When people get incarcerated, their whole life gets put on pause. They are outcast from the world and forced to live in a cell. With their freedom they lose the privilege of education but now, there are programs trying to solve this problem.

There are many prison education programs that have a shared goal of helping prisoners and bettering their education. California Polytechnic Pomona University has one of these programs.

“PEP was founded in 2011. And what we decided to do is to bring knowledge into the prisons. But the knowledge that’s not remote knowledge, knowledge that is right in the backyards of these prisons,” Professor Renford Reese said, who is the director and head of the Prison Education Project (PEP) at Cal Poly Pomona.

He is referring to the institutions; colleges and universities that surround the prisons. 

“In the state of California, we have 34 prisons, and every prison has a community college and university within a 30-mile radius,” Reese said.What unites the higher education institutions and the prisons are programs like these. PEP is not like typical education programs in which professors just go into lectures. PEP brings students of all majors into the prisons to share what they have learned from the classes that they’ve taken.

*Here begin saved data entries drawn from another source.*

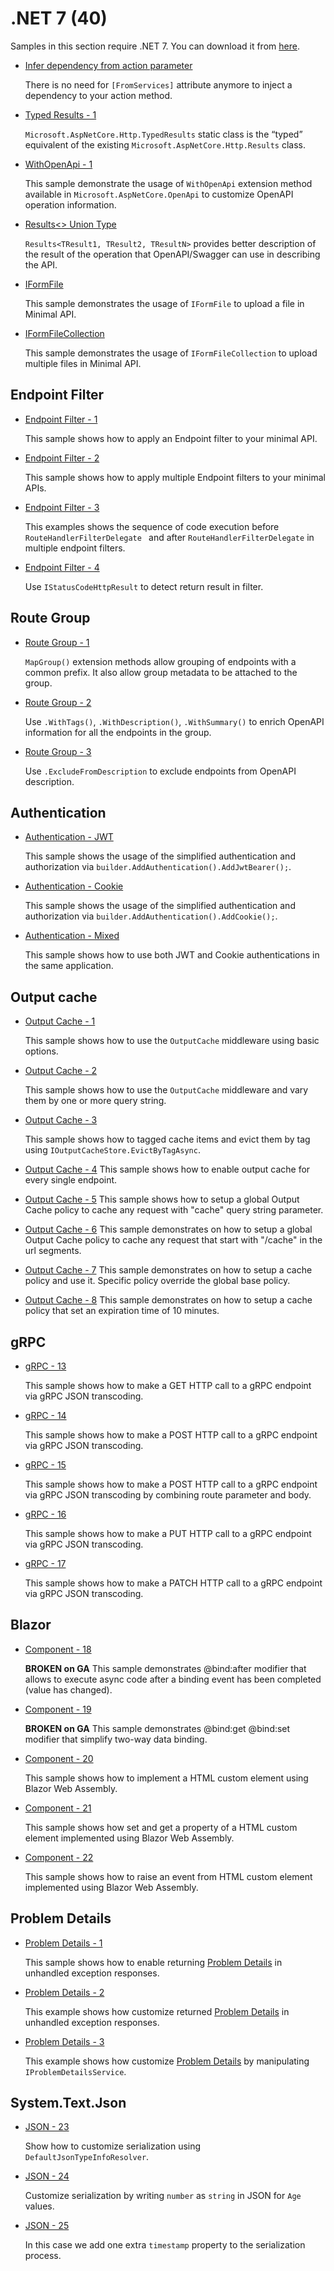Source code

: # .NET 7 (40)

Samples in this section require .NET 7. You can download it from [here](https://dotnet.microsoft.com/en-us/download/dotnet/7.0).

* [Infer dependency from action parameter](mvc-infer-dependency-from-action)

  There is no need for `[FromServices]` attribute anymore to inject a dependency to your action method.

* [Typed Results - 1](typed-results-1)
  
  `Microsoft.AspNetCore.Http.TypedResults` static class is the “typed” equivalent of the existing `Microsoft.AspNetCore.Http.Results` class.

* [WithOpenApi - 1](open-api-1)

  This sample demonstrate the usage of `WithOpenApi` extension method available in  `Microsoft.AspNetCore.OpenApi` to customize OpenAPI operation information.

* [Results<> Union Type](open-api-2)

  `Results<TResult1, TResult2, TResultN>` provides better description of the result of the operation that OpenAPI/Swagger can use in describing the API.

* [IFormFile](iform-file)
  
  This sample demonstrates the usage of `IFormFile` to upload a file in Minimal API.

* [IFormFileCollection](iform-file-collection)
  
  This sample demonstrates the usage of `IFormFileCollection` to upload multiple files in Minimal API.

## Endpoint Filter

* [Endpoint Filter - 1](endpoint-filter-1)

  This sample shows how to apply an Endpoint filter to your minimal API.

* [Endpoint Filter - 2](endpoint-filter-2)

  This sample shows how to apply multiple Endpoint filters to your minimal APIs.

* [Endpoint Filter - 3](endpoint-filter-3)

  This examples shows the sequence of code execution before `RouteHandlerFilterDelegate ` and after `RouteHandlerFilterDelegate` in multiple endpoint filters.

* [Endpoint Filter - 4](endpoint-filter-4)

  Use `IStatusCodeHttpResult` to detect return result in filter.

## Route Group

* [Route Group - 1](map-group-1)

  `MapGroup()` extension methods allow grouping of endpoints with a common prefix. It also allow group metadata to be attached to the group.

* [Route Group - 2](map-group-2)

  Use `.WithTags()`, `.WithDescription()`, `.WithSummary()` to enrich OpenAPI information for all the endpoints in the group.

* [Route Group - 3](map-group-3)

  Use `.ExcludeFromDescription` to exclude endpoints from OpenAPI description.

## Authentication

* [Authentication - JWT](authentication-1)

  This sample shows the usage of the simplified authentication and authorization via `builder.AddAuthentication().AddJwtBearer();`.

* [Authentication - Cookie](authentication-2)

  This sample shows the usage of the simplified authentication and authorization via `builder.AddAuthentication().AddCookie();`.

* [Authentication - Mixed](authentication-3)

  This sample shows how to use both JWT and Cookie authentications in the same application.

## Output cache

* [Output Cache - 1](output-cache-1)

  This sample shows how to use the `OutputCache` middleware using basic options.

* [Output Cache - 2](output-cache-2)

  This sample shows how to use the `OutputCache` middleware and vary them by one or more query string.

* [Output Cache - 3](output-cache-3)

  This sample shows how to tagged cache items and evict them by tag using `IOutputCacheStore.EvictByTagAsync`.

* [Output Cache - 4](output-cache-4)
  This sample shows how to enable output cache for every single endpoint. 

* [Output Cache - 5](output-cache-5)
  This sample shows how to setup a global Output Cache policy to cache any request with "cache" query string parameter.

* [Output Cache - 6](output-cache-6)
  This sample demonstrates on how to setup a global Output Cache policy to cache any request that start with "/cache" in the url segments.

* [Output Cache - 7](output-cache-7)
  This sample demonstrates on how to setup a cache policy and use it. Specific policy override the global base policy.

* [Output Cache - 8](output-cache-8)
  This sample demonstrates on how to setup a cache policy that set an expiration time of 10 minutes.

## gRPC

* [gRPC - 13](grpc-13)

  This sample shows how to make a GET HTTP call to a gRPC endpoint via gRPC JSON transcoding.

* [gRPC - 14](grpc-14)

  This sample shows how to make a POST HTTP call to a gRPC endpoint via gRPC JSON transcoding.

* [gRPC - 15](grpc-15)

  This sample shows how to make a POST HTTP call to a gRPC endpoint via gRPC JSON transcoding by combining route parameter and body.

* [gRPC - 16](grpc-16)

  This sample shows how to make a PUT HTTP call to a gRPC endpoint via gRPC JSON transcoding.

* [gRPC - 17](grpc-17)

  This sample shows how to make a PATCH HTTP call to a gRPC endpoint via gRPC JSON transcoding.

## Blazor

* [Component - 18](ComponentEighteen) 

  **BROKEN on GA** This sample demonstrates @bind:after modifier that allows to execute async code after a binding event has been completed (value has changed).

* [Component - 19](ComponentNineteen) 

  **BROKEN on GA** This sample demonstrates @bind:get @bind:set modifier that simplify two-way data binding. 

* [Component - 20](ComponentTwenty)

  This sample shows how to implement a HTML custom element using Blazor Web Assembly.

* [Component - 21](ComponentTwentyOne)

  This sample shows how set and get a property of a HTML custom element implemented using Blazor Web Assembly.

* [Component - 22](ComponentTwentyTwo)

  This sample shows how to raise an event from HTML custom element implemented using Blazor Web Assembly.

## Problem Details

* [Problem Details - 1](problem-details)

  This sample shows how to enable returning [Problem Details](https://www.rfc-editor.org/rfc/rfc7807) in unhandled exception responses.

* [Problem Details - 2](problem-details-2)

  This example shows how customize returned [Problem Details](https://www.rfc-editor.org/rfc/rfc7807) in unhandled exception responses.

* [Problem Details - 3](problem-details-3)

  This example shows how customize [Problem Details](https://www.rfc-editor.org/rfc/rfc7807) by manipulating `IProblemDetailsService`.

## System.Text.Json

* [JSON - 23](json-23)

  Show how to customize serialization using `DefaultJsonTypeInfoResolver`.

* [JSON - 24](json-24)

  Customize serialization by writing `number` as `string` in JSON for `Age` values. 

* [JSON - 25](json-25)

  In this case we add one extra `timestamp` property to the serialization process.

Reese said,“Those are the classes that you’re taking every semester, so take you [college student] with this knowledge base, and bring you into the prisons, and let you expose what you’re learning with these in-custody individuals.”

Johana Roque is a graduating senior at the University of California Irvine who is also a session leader at PEP. 

As a leader she is in charge of assigning people tasks such as a specific lesson. Each lesson must be composed of power, love, and authenticity, Roque said. They aren’t teaching a regular group of people but ones who have lost hope or have been through the unimaginable.

“In February 2020 I met Dr. Yusef Salaam of the Exonerated Five and I recall I told him about PEP and asked him for advice and he said, ‘You need to humanize them through your time.’ I like to believe that is what I do,” Roque said. “I give them my time in hopes they feel valued and seen. My purpose in PEP is to give as much as I can, I never want or expect anything back – I only hope they choose to remain with PEP.”

The people who form part of PEP are there to help the inmates and help them in their educational path but this could not be achieved without the Pell Grant.

The Prison Education Program can be found on 14 of the CSU campuses. Other universities have their own version of the program such as Project Rebound which is for formerly incarcerated students. And these programs are offered through the Pell Grant in about 200+ universities according to the U.S. Department of Education.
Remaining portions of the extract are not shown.